Hence, this study’s conclusions emphasize the importance of obtaining high-quality land surface soil moisture data when forecasting convection over dry land areas, especially when the wind trajectory is over land, supporting the need, for example, for NASA’s “Soil Moisture Active Passive” mission (https://smap.jpl.nasa.gov/, accessed on 1 May 2021). One possible path to creating gridded datasets is the assimilation of remote and gauge precipitation, as well as remotely sensed moisture data [39]. Because of the potential sensitivity of model forecast results to volumetric soil moisture, it is worth continuing to explore the potential of using “blended” soil moisture datasets in both deterministic and ensemble forecasting, even in sparsely vegetated areas [49].
This paper investigated the potential importance of local and remote moisture sources on total 12-h precipitation amounts. Desert flooding, however, can occur from short-lived convective cells (less than 1 h, for example). Simulations are planned with Spectral (bin) Microphysics that will utilize the initial conditions found in this study to be most favorable to the development of heavy rains in the observed locations. These simulations will also include the impact of desert dust on cloud and ice nucleation, and use lightning assimilation just prior to the flooding events in the local domain to trigger convection at the right time and place. It is hoped that the combination of improved soil initialization, coupled with lightning assimilation on the local domain, will enable us to investigate the impact of dust on precipitation intensity on the development of convection on 25 and 26 April 2018. Together, improved sensing of soil moisture and atmospheric dust could lead to improvements in the ability to forecast potentially deadly flooding events.

Author Contributions

B.L. wrote the manuscript and conducted the research. Y.Y. edited the manuscript and arranged funding to support the research.

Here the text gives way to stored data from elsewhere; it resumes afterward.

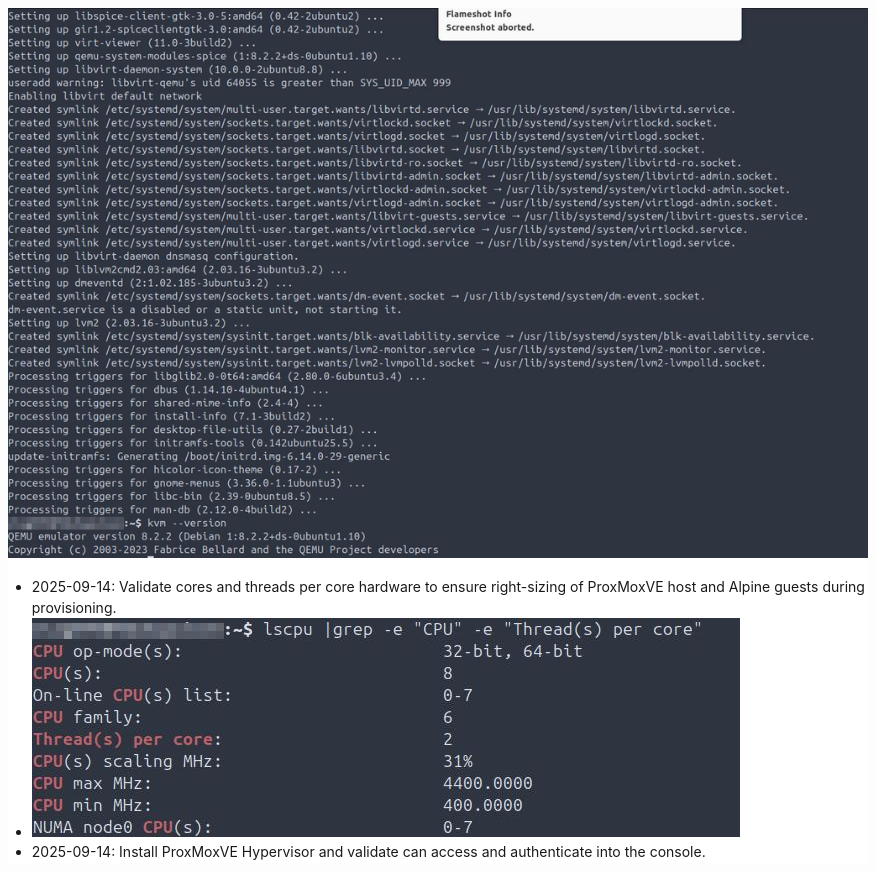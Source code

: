   ![pm1-3](OnPremIaC/pm1-3.jpg)
- 2025-09-14: Validate cores and threads per core hardware to ensure right-sizing of ProxMoxVE host and Alpine guests during provisioning.  
- ![pm1-4](OnPremIaC/pm1-4.jpg)
- 2025-09-14: Install ProxMoxVE Hypervisor and validate can access and authenticate into the console.  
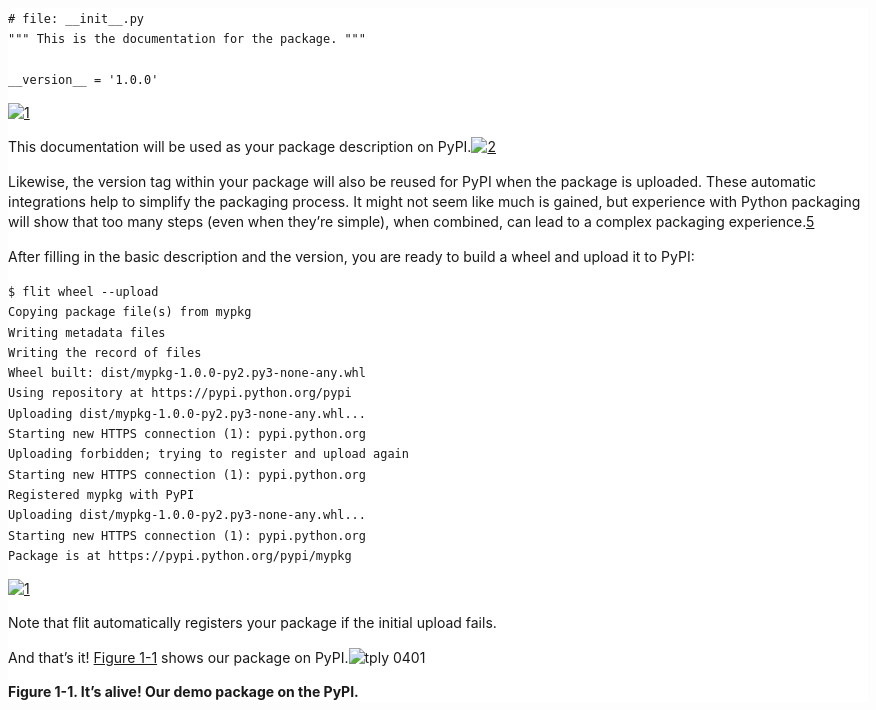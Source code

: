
 ```text
# file: __init__.py
""" This is the documentation for the package. """ 

__version__ = '1.0.0'  
```

[![1](https://learning.oreilly.com/api/v2/epubs/urn:orm:book:9781492037866/files/assets/1.png)](https://learning.oreilly.com/library/view/20-python-libraries/9781492037866/ch01.html#co_expanding_your__span_class__keep_together__python_knowledge___span___span_class__keep_together__lesser_known_libraries__span__CO12-1)

This documentation will be used as your package description on PyPI.[![2](https://learning.oreilly.com/api/v2/epubs/urn:orm:book:9781492037866/files/assets/2.png)](https://learning.oreilly.com/library/view/20-python-libraries/9781492037866/ch01.html#co_expanding_your__span_class__keep_together__python_knowledge___span___span_class__keep_together__lesser_known_libraries__span__CO12-2)

Likewise, the version tag within your package will also be reused for PyPI when the package is uploaded. These automatic integrations help to simplify the packaging process. It might not seem like much is gained, but experience with Python packaging will show that too many steps \(even when they’re simple\), when combined, can lead to a complex packaging experience.[5](https://learning.oreilly.com/library/view/20-python-libraries/9781492037866/ch01.html#idm139737066652496)

After filling in the basic description and the version, you are ready to build a wheel and upload it to PyPI:

```text
$ flit wheel --upload
Copying package file(s) from mypkg
Writing metadata files
Writing the record of files
Wheel built: dist/mypkg-1.0.0-py2.py3-none-any.whl
Using repository at https://pypi.python.org/pypi
Uploading dist/mypkg-1.0.0-py2.py3-none-any.whl...
Starting new HTTPS connection (1): pypi.python.org
Uploading forbidden; trying to register and upload again 
Starting new HTTPS connection (1): pypi.python.org
Registered mypkg with PyPI
Uploading dist/mypkg-1.0.0-py2.py3-none-any.whl...
Starting new HTTPS connection (1): pypi.python.org
Package is at https://pypi.python.org/pypi/mypkg
```

[![1](https://learning.oreilly.com/api/v2/epubs/urn:orm:book:9781492037866/files/assets/1.png)](https://learning.oreilly.com/library/view/20-python-libraries/9781492037866/ch01.html#co_expanding_your__span_class__keep_together__python_knowledge___span___span_class__keep_together__lesser_known_libraries__span__CO13-1)

Note that flit automatically registers your package if the initial upload fails.  

And that’s it!  [Figure 1-1](https://learning.oreilly.com/library/view/20-python-libraries/9781492037866/ch01.html#flit_mypkg) shows our package on PyPI.![tply 0401](https://learning.oreilly.com/api/v2/epubs/urn:orm:book:9781492037866/files/assets/tply_0401.png)

**Figure 1-1. It’s alive! Our demo package on the PyPI.**
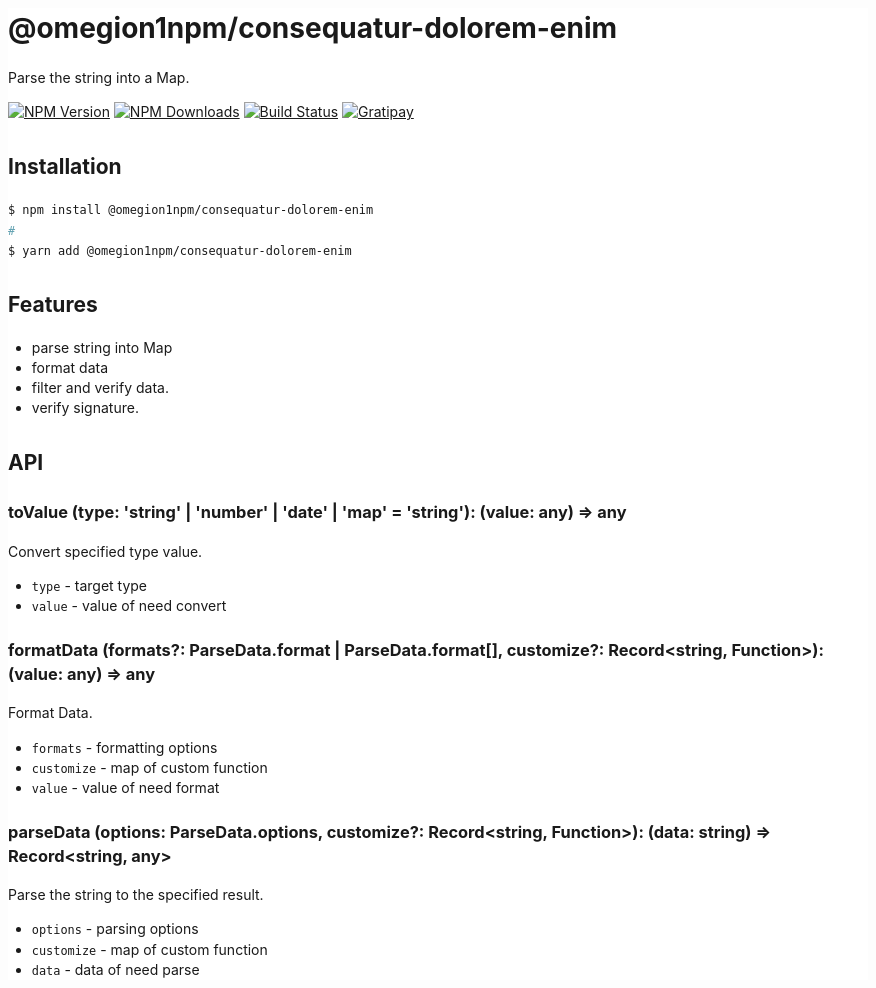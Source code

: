 # @omegion1npm/consequatur-dolorem-enim

Parse the string into a Map.

[![NPM Version][npm-image]][npm-url]
[![NPM Downloads][downloads-image]][downloads-url]
[![Build Status][travis-image]][travis-url]
[![Gratipay][licensed-image]][licensed-url]

## Installation

```bash
$ npm install @omegion1npm/consequatur-dolorem-enim
#
$ yarn add @omegion1npm/consequatur-dolorem-enim
```

## Features

- parse string into Map
- format data
- filter and verify data.
- verify signature.

## API

### toValue (type: 'string' | 'number' | 'date' | 'map' = 'string'): (value: any) => any

Convert specified type value.

- `type` - target type
- `value` - value of need convert

### formatData (formats?: ParseData.format | ParseData.format[], customize?: Record<string, Function>): (value: any) => any

Format Data.

- `formats` - formatting options
- `customize` - map of custom function
- `value` - value of need format

### parseData (options: ParseData.options, customize?: Record<string, Function>): (data: string) => Record<string, any>

Parse the string to the specified result.

- `options` - parsing options
- `customize` - map of custom function
- `data` - data of need parse


[npm-image]: https://img.shields.io/npm/v/@omegion1npm/consequatur-dolorem-enim.svg
[npm-url]: https://www.npmjs.com/package/@omegion1npm/consequatur-dolorem-enim
[downloads-image]: https://img.shields.io/npm/dm/@omegion1npm/consequatur-dolorem-enim.svg
[downloads-url]: https://www.npmjs.com/package/@omegion1npm/consequatur-dolorem-enim
[travis-image]: https://travis-ci.com/kenote/@omegion1npm/consequatur-dolorem-enim.svg?branch=main
[travis-url]: https://travis-ci.com/kenote/@omegion1npm/consequatur-dolorem-enim
[licensed-image]: https://img.shields.io/badge/license-MIT-blue.svg
[licensed-url]: https://github.com/omegion1npm/consequatur-dolorem-enim/blob/main/LICENSE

Y.L. provided editorial support and data analysis support, S.Z.Z. and Y.R. calculated the precipitable water shown in Figure 6. A.K. helped improve the analysis of the model results. All authors have read and agreed to the published version of the manuscript.

Funding

This research was supported by Israeli Science Foundation collaboration with the Chinese National Science Foundation (ISF-NSFC) grant number 2640/17. A. Khain was supported by DoE projects DE-FOA-0001638 and DE-0000237884.

Institutional Review Board Statement

None required.

Informed Consent Statement

None required.

Data Availability Statement

No data accessed.

Acknowledgments

Computer resources were provided by The Hebrew University of Jerusalem, Department of Earth Sciences, and Weather It Is, LTD. This research was supported by Israeli Science Foundation collaboration with the Chinese National Science Foundation (ISF-NSFC) grant number 2640/17. A. Khain was supported by DoE projects DE-FOA-0001638 and DE-0000237884. Radar data were provided by the Israel Meteorological Service. The Quantitative Precipitation Estimation (QPE) analysis was produced by Elyakom Vadislavsky from the Israel Meteorological Service (IMS). The lightning data are the property of Weather It Is, LTD. The version of the WRF model is based on the publicly available version, WRF Model Version 4.03 (18 December 2018) http://www2.mmm.ucar.edu/wrf/users/, accessed on 1 May 2021.

Conflicts of Interest

The authors declare no conflict of interest.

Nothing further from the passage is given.